Language Models Use Trigonometry to Do Addition
Subhash Kantamneni, Max Tegmark
MIT 2025
"We first discover that numbers are represented in these LLMs as a generalized helix, which is strongly causally implicated for the tasks of addition and subtraction, and is also causally relevant for integer division, multiplication, and modular arithmetic. We
then propose that LLMs compute addition by manipulating this generalized helix using the “Clock” algorithm: to solve a + b, the helices for a and b are manipulated to produce the a + b answer helix which is then read out to model logits. "
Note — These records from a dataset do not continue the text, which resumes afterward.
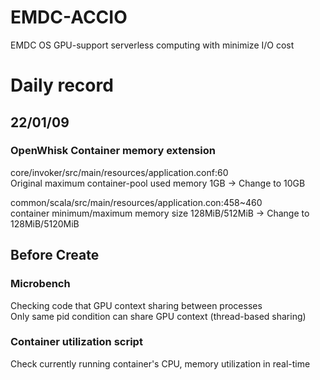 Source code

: # EMDC-ACCIO
EMDC OS GPU-support serverless computing with minimize I/O cost
   
# Daily record
## 22/01/09
### OpenWhisk Container memory extension   
core/invoker/src/main/resources/application.conf:60   
Original maximum container-pool used memory 1GB -> Change to 10GB   
   
common/scala/src/main/resources/application.con:458~460   
container minimum/maximum memory size 128MiB/512MiB -> Change to 128MiB/5120MiB   
   
## Before Create   
### Microbench
Checking code that GPU context sharing between processes   
Only same pid condition can share GPU context (thread-based sharing)   
   
### Container utilization script
Check currently running container's CPU, memory utilization in real-time   
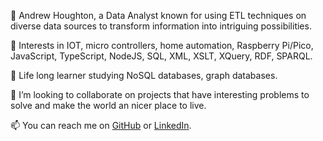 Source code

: 👋 Andrew Houghton, a Data Analyst known for using ETL techniques on diverse data sources to transform information into intriguing possibilities.

👀 Interests in IOT, micro controllers, home automation, Raspberry Pi/Pico, JavaScript, TypeScript, NodeJS, SQL, XML, XSLT, XQuery, RDF, SPARQL.

🌱 Life long learner studying NoSQL databases, graph databases.

💞️ I’m looking to collaborate on projects that have interesting problems to solve and make the world an nicer place to live.

📫 You can reach me on [GitHub](https://github.com/houghtonap) or [LinkedIn](https://www.linkedin.com/in/houghtonap).
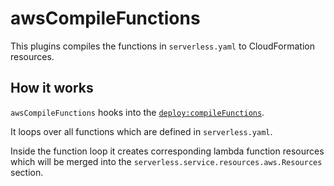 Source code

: # awsCompileFunctions

This plugins compiles the functions in `serverless.yaml` to CloudFormation resources.

## How it works

`awsCompileFunctions` hooks into the [`deploy:compileFunctions`](/lib/plugins/deploy).

It loops over all functions which are defined in `serverless.yaml`.

Inside the function loop it creates corresponding lambda function resources which will be merged into the
`serverless.service.resources.aws.Resources` section.
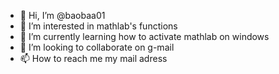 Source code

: - 👋 Hi, I’m @baobaa01
- 👀 I’m interested in mathlab's functions
- 🌱 I’m currently learning how to activate mathlab on windows
- 💞️ I’m looking to collaborate on g-mail
- 📫 How to reach me my mail adress

<!---
baobaa01/baobaa01 is a ✨ special ✨ repository because its `README.md` (this file) appears on your GitHub profile.
You can click the Preview link to take a look at your changes.
--->
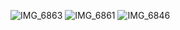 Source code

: ![IMG_6863](https://github.com/user-attachments/assets/c931046f-15e3-490f-b014-cd5e60b51e33)
![IMG_6861](https://github.com/user-attachments/assets/c227ace3-fe9f-44a0-b152-03044844dc89)
![IMG_6846](https://github.com/user-attachments/assets/6b1306d2-5fbf-4e88-8ba9-5479de6f04f8)
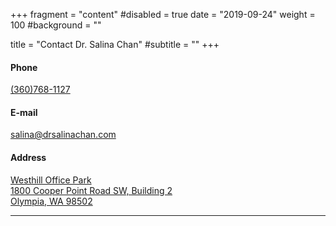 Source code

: +++
fragment = "content"
#disabled = true
date = "2019-09-24"
weight = 100
#background = ""

title = "Contact Dr. Salina Chan"
#subtitle = ""
+++

#### Phone
[(360)768-1127](tel:+13607681127)

#### E-mail
[salina@drsalinachan.com](mailto:salina@drsalinachan.com)

#### Address
[Westhill Office Park<br>
1800 Cooper Point Road SW, Building 2<br>
Olympia, WA 98502](https://www.google.com/maps/place/1800+Cooper+Point+Rd+SW+%23+2,+Olympia,+WA+98502)

---
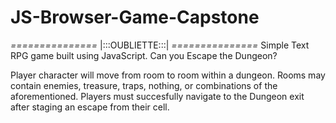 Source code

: # JS-Browser-Game-Capstone
*===============*
|:::OUBLIETTE:::|
*===============*
Simple Text RPG game built using JavaScript. Can you Escape the Dungeon? 

Player character will move from room to room within a dungeon. Rooms may contain enemies, treasure, traps, nothing, or combinations of the aforementioned. Players must succesfully navigate to the Dungeon exit after staging an escape from their cell.  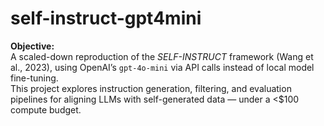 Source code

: # self-instruct-gpt4mini

**Objective:**  
A scaled-down reproduction of the *SELF-INSTRUCT* framework (Wang et al., 2023), using OpenAI’s `gpt-4o-mini` via API calls instead of local model fine-tuning.  
This project explores instruction generation, filtering, and evaluation pipelines for aligning LLMs with self-generated data — under a <$100 compute budget.
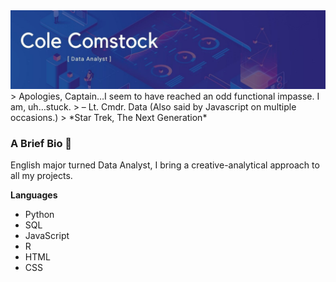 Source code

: <img src="assets/github_banner.jpg">
> Apologies, Captain…I seem to have reached an odd functional impasse. I am, uh…stuck.
> – Lt. Cmdr. Data (Also said by Javascript on multiple occasions.)
> *Star Trek, The Next Generation*

### A Brief Bio 👋

English major turned Data Analyst, I bring a creative-analytical approach to all my projects. 

**Languages**

- Python
- SQL
- JavaScript
- R
- HTML
- CSS



<!--
**CCom20/CCom20** is a ✨ _special_ ✨ repository because its `README.md` (this file) appears on your GitHub profile.

Here are some ideas to get you started:

- 🔭 I’m currently working on ...
- 🌱 I’m currently learning ...
- 👯 I’m looking to collaborate on ...
- 🤔 I’m looking for help with ...
- 💬 Ask me about ...
- 📫 How to reach me: ...
- 😄 Pronouns: ...
- ⚡ Fun fact: ...
-->


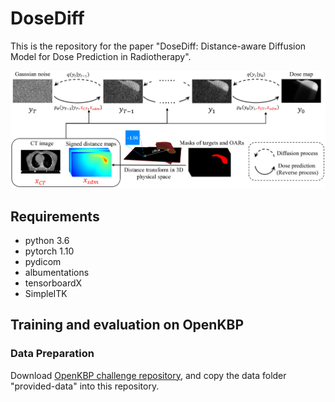 # DoseDiff
This is the repository for the paper "DoseDiff: Distance-aware Diffusion Model for Dose Prediction in Radiotherapy".

![DoseDiff](/pic/Figure1.jpg)

## Requirements
* python 3.6
* pytorch 1.10
* pydicom
* albumentations
* tensorboardX
* SimpleITK

## Training and evaluation on OpenKBP
### Data Preparation
Download [OpenKBP challenge repository](https://github.com/ababier/open-kbp), and copy the data folder "provided-data" into this repository. 

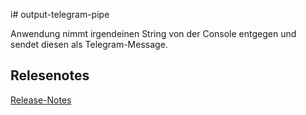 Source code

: i# output-telegram-pipe

Anwendung nimmt irgendeinen String von der Console entgegen und sendet diesen als Telegram-Message.

## Relesenotes

[Release-Notes](RELEASE-NOTES.md)
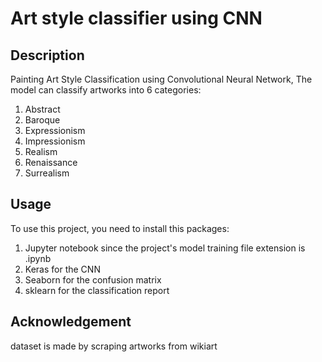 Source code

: # Art style classifier using CNN

## Description
Painting Art Style Classification using Convolutional Neural Network, 
The model can classify artworks into 6 categories:
1. Abstract
2. Baroque  
3. Expressionism
4. Impressionism
5. Realism
6. Renaissance
7. Surrealism

## Usage
To use this project, you need to install this packages:
1. Jupyter notebook since the project's model training file extension is .ipynb
2. Keras for the CNN
3. Seaborn for the confusion  matrix
4. sklearn for the classification report



## Acknowledgement
dataset is made by scraping artworks from wikiart
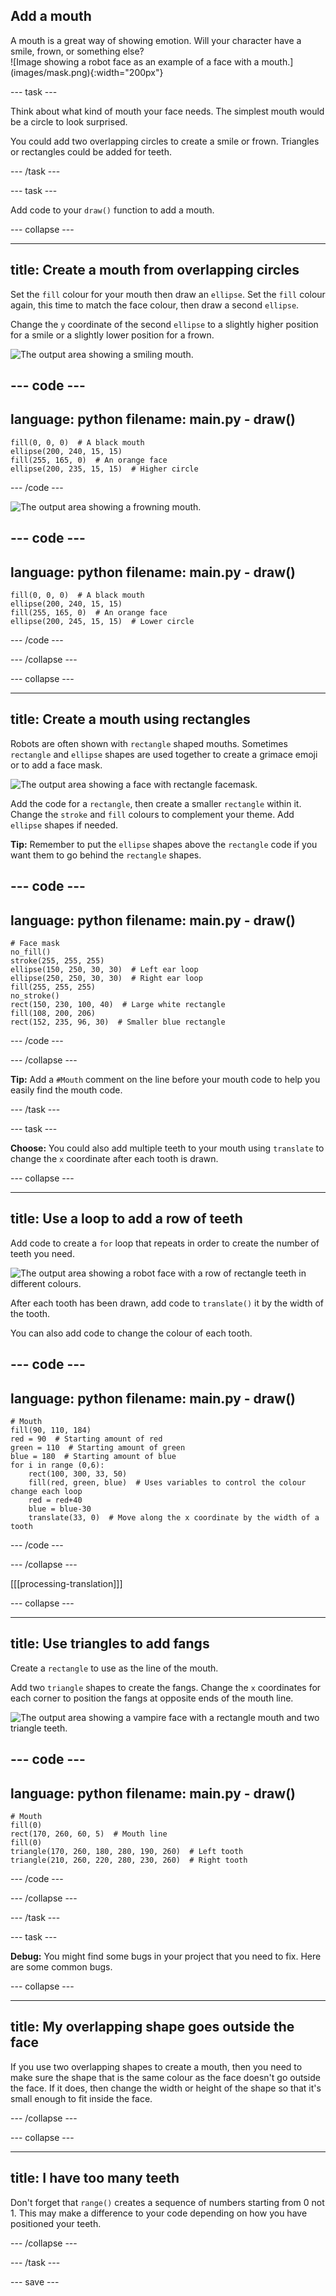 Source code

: ## Add a mouth

<div style="display: flex; flex-wrap: wrap">
<div style="flex-basis: 200px; flex-grow: 1; margin-right: 15px;">
A mouth is a great way of showing emotion. Will your character have a smile, frown, or something else? 
</div>
<div>
![Image showing a robot face as an example of a face with a mouth.](images/mask.png){:width="200px"}
</div>
</div>

--- task ---

Think about what kind of mouth your face needs. The simplest mouth would be a circle to look surprised.

You could add two overlapping circles to create a smile or frown. Triangles or rectangles could be added for teeth.

--- /task ---

--- task ---

Add code to your `draw()` function to add a mouth.

--- collapse ---

---
title: Create a mouth from overlapping circles
---

Set the `fill` colour for your mouth then draw an `ellipse`. Set the `fill` colour again, this time to match the face colour, then draw a second `ellipse`.

Change the `y` coordinate of the second `ellipse` to a slightly higher position for a smile or a slightly lower position for a frown.

![The output area showing a smiling mouth.](images/smile.png)

--- code ---
---
language: python
filename: main.py - draw()
---

    fill(0, 0, 0)  # A black mouth
    ellipse(200, 240, 15, 15)
    fill(255, 165, 0)  # An orange face
    ellipse(200, 235, 15, 15)  # Higher circle

--- /code ---

![The output area showing a frowning mouth.](images/frown.png)

--- code ---
---
language: python
filename: main.py - draw()
---

    fill(0, 0, 0)  # A black mouth
    ellipse(200, 240, 15, 15)
    fill(255, 165, 0)  # An orange face
    ellipse(200, 245, 15, 15)  # Lower circle

--- /code ---

--- /collapse ---

--- collapse ---

---
title: Create a mouth using rectangles
---

Robots are often shown with `rectangle` shaped mouths. Sometimes `rectangle` and `ellipse` shapes are used together to create a grimace emoji or to add a face mask.

![The output area showing a face with rectangle facemask.](images/rectangle-mask.png)

Add the code for a `rectangle`, then create a smaller `rectangle` within it. Change the `stroke` and `fill` colours to complement your theme. Add `ellipse` shapes if needed.

**Tip:** Remember to put the `ellipse` shapes above the `rectangle` code if you want them to go behind the `rectangle` shapes.

--- code ---
---
language: python
filename: main.py - draw()
---

    # Face mask
    no_fill()
    stroke(255, 255, 255)
    ellipse(150, 250, 30, 30)  # Left ear loop
    ellipse(250, 250, 30, 30)  # Right ear loop
    fill(255, 255, 255)
    no_stroke()
    rect(150, 230, 100, 40)  # Large white rectangle
    fill(108, 200, 206)
    rect(152, 235, 96, 30)  # Smaller blue rectangle

--- /code ---

--- /collapse ---

**Tip:** Add a `#Mouth` comment on the line before your mouth code to help you easily find the mouth code.

--- /task ---

--- task ---

**Choose:** You could also add multiple teeth to your mouth using `translate` to change the `x` coordinate after each tooth is drawn.

--- collapse ---

---
title: Use a loop to add a row of teeth
---

Add code to create a `for` loop that repeats in order to create the number of teeth you need.

![The output area showing a robot face with a row of rectangle teeth in different colours.](images/robot-teeth.png)

After each tooth has been drawn, add code to `translate()` it by the width of the tooth.

You can also add code to change the colour of each tooth.

--- code ---
---
language: python
filename: main.py - draw()
---

    # Mouth
    fill(90, 110, 184)
    red = 90  # Starting amount of red
    green = 110  # Starting amount of green
    blue = 180  # Starting amount of blue
    for i in range (0,6):
        rect(100, 300, 33, 50)
        fill(red, green, blue)  # Uses variables to control the colour change each loop
        red = red+40
        blue = blue-30
        translate(33, 0)  # Move along the x coordinate by the width of a tooth


--- /code ---

--- /collapse ---

[[[processing-translation]]]

--- collapse ---

---
title: Use triangles to add fangs
---

Create a `rectangle` to use as the line of the mouth.

Add two `triangle` shapes to create the fangs. Change the `x` coordinates for each corner to position the fangs at opposite ends of the mouth line.

![The output area showing a vampire face with a rectangle mouth and two triangle teeth.](images/vampire.png)

--- code ---
---
language: python
filename: main.py - draw()
---

    # Mouth
    fill(0)
    rect(170, 260, 60, 5)  # Mouth line
    fill(0)
    triangle(170, 260, 180, 280, 190, 260)  # Left tooth
    triangle(210, 260, 220, 280, 230, 260)  # Right tooth
--- /code ---

--- /collapse ---

--- /task ---

--- task ---

**Debug:** You might find some bugs in your project that you need to fix. Here are some common bugs.

--- collapse ---

---
title: My overlapping shape goes outside the face
---

If you use two overlapping shapes to create a mouth, then you need to make sure the shape that is the same colour as the face doesn't go outside the face. If it does, then change the width or height of the shape so that it's small enough to fit inside the face.

--- /collapse ---


--- collapse ---

---
title: I have too many teeth
---

Don't forget that `range()` creates a sequence of numbers starting from 0 not 1. This may make a difference to your code depending on how you have positioned your teeth.

--- /collapse ---

--- /task ---

--- save ---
Imagine teaching a computer to do math, not by giving it step-by-step rules like a calculator, but by letting it figure things out on its own. Scientists have been trying to understand how large language models (LLMs)—the AI behind tools like ChatGPT—actually "think" when solving even basic math problems. In this study, researchers uncovered something fascinating: LLMs seem to use trigonometry to perform addition.
Instead of treating numbers as simple values, these AI models represent them as points on a twisted spiral—like a helix. When the model needs to add two numbers, it doesn’t just line them up and sum them. Instead, it rotates and shifts these spiral representations using what the researchers call the "Clock" algorithm. Essentially, the AI aligns the spirals for two numbers in a way that lands it on the correct result.